__YOUR ASSIGNMENT__:
Transcribe the records underneath word for word, and leave no line out.

[Saved data entries]

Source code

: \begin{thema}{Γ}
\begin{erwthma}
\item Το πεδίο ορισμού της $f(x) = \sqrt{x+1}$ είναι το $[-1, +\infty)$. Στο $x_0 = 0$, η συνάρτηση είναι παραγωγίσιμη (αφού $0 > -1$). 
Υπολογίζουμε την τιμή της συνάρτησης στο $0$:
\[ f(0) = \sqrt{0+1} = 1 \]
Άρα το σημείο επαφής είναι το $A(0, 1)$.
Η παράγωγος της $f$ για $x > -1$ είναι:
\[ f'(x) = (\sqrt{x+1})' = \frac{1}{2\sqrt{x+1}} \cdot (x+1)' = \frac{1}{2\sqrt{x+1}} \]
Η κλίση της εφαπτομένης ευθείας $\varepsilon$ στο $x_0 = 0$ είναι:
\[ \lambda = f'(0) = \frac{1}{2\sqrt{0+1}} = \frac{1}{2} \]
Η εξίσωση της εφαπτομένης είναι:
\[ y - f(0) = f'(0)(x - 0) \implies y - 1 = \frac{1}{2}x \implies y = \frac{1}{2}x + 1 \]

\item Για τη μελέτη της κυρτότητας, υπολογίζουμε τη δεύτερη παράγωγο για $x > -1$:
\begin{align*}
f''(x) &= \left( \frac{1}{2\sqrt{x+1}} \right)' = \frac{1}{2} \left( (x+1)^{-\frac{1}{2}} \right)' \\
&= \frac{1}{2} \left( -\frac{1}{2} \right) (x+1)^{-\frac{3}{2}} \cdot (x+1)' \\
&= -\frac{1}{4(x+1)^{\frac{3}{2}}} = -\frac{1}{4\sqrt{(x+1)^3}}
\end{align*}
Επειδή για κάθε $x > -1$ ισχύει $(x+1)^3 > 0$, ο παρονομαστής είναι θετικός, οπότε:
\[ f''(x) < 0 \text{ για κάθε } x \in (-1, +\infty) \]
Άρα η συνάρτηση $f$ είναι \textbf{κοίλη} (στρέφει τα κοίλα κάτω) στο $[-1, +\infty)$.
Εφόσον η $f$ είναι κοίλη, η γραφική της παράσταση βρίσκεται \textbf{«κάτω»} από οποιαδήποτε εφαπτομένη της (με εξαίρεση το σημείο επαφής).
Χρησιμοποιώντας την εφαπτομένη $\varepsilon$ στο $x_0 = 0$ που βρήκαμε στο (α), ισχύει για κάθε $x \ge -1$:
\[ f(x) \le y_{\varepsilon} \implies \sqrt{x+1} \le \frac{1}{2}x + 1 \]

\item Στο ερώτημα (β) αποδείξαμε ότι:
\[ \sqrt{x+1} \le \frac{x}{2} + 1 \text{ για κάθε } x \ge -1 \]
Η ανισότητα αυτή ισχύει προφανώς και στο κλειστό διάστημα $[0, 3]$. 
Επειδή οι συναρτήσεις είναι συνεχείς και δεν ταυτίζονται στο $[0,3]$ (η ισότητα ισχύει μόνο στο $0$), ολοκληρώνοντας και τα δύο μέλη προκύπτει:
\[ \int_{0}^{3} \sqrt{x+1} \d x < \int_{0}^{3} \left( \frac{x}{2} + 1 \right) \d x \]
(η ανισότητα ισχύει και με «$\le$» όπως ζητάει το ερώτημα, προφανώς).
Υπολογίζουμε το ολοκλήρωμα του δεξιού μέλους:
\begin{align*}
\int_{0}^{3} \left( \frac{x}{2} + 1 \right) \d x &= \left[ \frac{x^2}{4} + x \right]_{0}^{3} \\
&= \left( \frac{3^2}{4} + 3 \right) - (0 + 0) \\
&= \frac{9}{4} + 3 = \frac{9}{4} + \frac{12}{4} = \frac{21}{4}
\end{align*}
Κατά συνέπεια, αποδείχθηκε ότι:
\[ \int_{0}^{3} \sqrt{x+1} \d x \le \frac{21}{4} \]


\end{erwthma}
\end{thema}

__SOLUTION FOR THIS PROBLEM__:
Source code

: \begin{thema}{Γ}
\begin{erwthma}
\item Το πεδίο ορισμού της $f(x) = \sqrt{x+1}$ είναι το $[-1, +\infty)$. Στο $x_0 = 0$, η συνάρτηση είναι παραγωγίσιμη (αφού $0 > -1$). 
Υπολογίζουμε την τιμή της συνάρτησης στο $0$:
\[ f(0) = \sqrt{0+1} = 1 \]
Άρα το σημείο επαφής είναι το $A(0, 1)$.
Η παράγωγος της $f$ για $x > -1$ είναι:
\[ f'(x) = (\sqrt{x+1})' = \frac{1}{2\sqrt{x+1}} \cdot (x+1)' = \frac{1}{2\sqrt{x+1}} \]
Η κλίση της εφαπτομένης ευθείας $\varepsilon$ στο $x_0 = 0$ είναι:
\[ \lambda = f'(0) = \frac{1}{2\sqrt{0+1}} = \frac{1}{2} \]
Η εξίσωση της εφαπτομένης είναι:
\[ y - f(0) = f'(0)(x - 0) \implies y - 1 = \frac{1}{2}x \implies y = \frac{1}{2}x + 1 \]

\item Για τη μελέτη της κυρτότητας, υπολογίζουμε τη δεύτερη παράγωγο για $x > -1$:
\begin{align*}
f''(x) &= \left( \frac{1}{2\sqrt{x+1}} \right)' = \frac{1}{2} \left( (x+1)^{-\frac{1}{2}} \right)' \\
&= \frac{1}{2} \left( -\frac{1}{2} \right) (x+1)^{-\frac{3}{2}} \cdot (x+1)' \\
&= -\frac{1}{4(x+1)^{\frac{3}{2}}} = -\frac{1}{4\sqrt{(x+1)^3}}
\end{align*}
Επειδή για κάθε $x > -1$ ισχύει $(x+1)^3 > 0$, ο παρονομαστής είναι θετικός, οπότε:
\[ f''(x) < 0 \text{ για κάθε } x \in (-1, +\infty) \]
Άρα η συνάρτηση $f$ είναι \textbf{κοίλη} (στρέφει τα κοίλα κάτω) στο $[-1, +\infty)$.
Εφόσον η $f$ είναι κοίλη, η γραφική της παράσταση βρίσκεται \textbf{«κάτω»} από οποιαδήποτε εφαπτομένη της (με εξαίρεση το σημείο επαφής).
Χρησιμοποιώντας την εφαπτομένη $\varepsilon$ στο $x_0 = 0$ που βρήκαμε στο (α), ισχύει για κάθε $x \ge -1$:
\[ f(x) \le y_{\varepsilon} \implies \sqrt{x+1} \le \frac{1}{2}x + 1 \]

\item Στο ερώτημα (β) αποδείξαμε ότι:
\[ \sqrt{x+1} \le \frac{x}{2} + 1 \text{ για κάθε } x \ge -1 \]
Η ανισότητα αυτή ισχύει προφανώς και στο κλειστό διάστημα $[0, 3]$. 
Επειδή οι συναρτήσεις είναι συνεχείς και δεν ταυτίζονται στο $[0,3]$ (η ισότητα ισχύει μόνο στο $0$), ολοκληρώνοντας και τα δύο μέλη προκύπτει:
\[ \int_{0}^{3} \sqrt{x+1} \d x < \int_{0}^{3} \left( \frac{x}{2} + 1 \right) \d x \]
(η ανισότητα ισχύει και με «$\le$» όπως ζητάει το ερώτημα, προφανώς).
Υπολογίζουμε το ολοκλήρωμα του δεξιού μέλους:
\begin{align*}
\int_{0}^{3} \left( \frac{x}{2} + 1 \right) \d x &= \left[ \frac{x^2}{4} + x \right]_{0}^{3} \\
&= \left( \frac{3^2}{4} + 3 \right) - (0 + 0) \\
&= \frac{9}{4} + 3 = \frac{9}{4} + \frac{12}{4} = \frac{21}{4}
\end{align*}
Κατά συνέπεια, αποδείχθηκε ότι:
\[ \int_{0}^{3} \sqrt{x+1} \d x \le \frac{21}{4} \]


\end{erwthma}
\end{thema}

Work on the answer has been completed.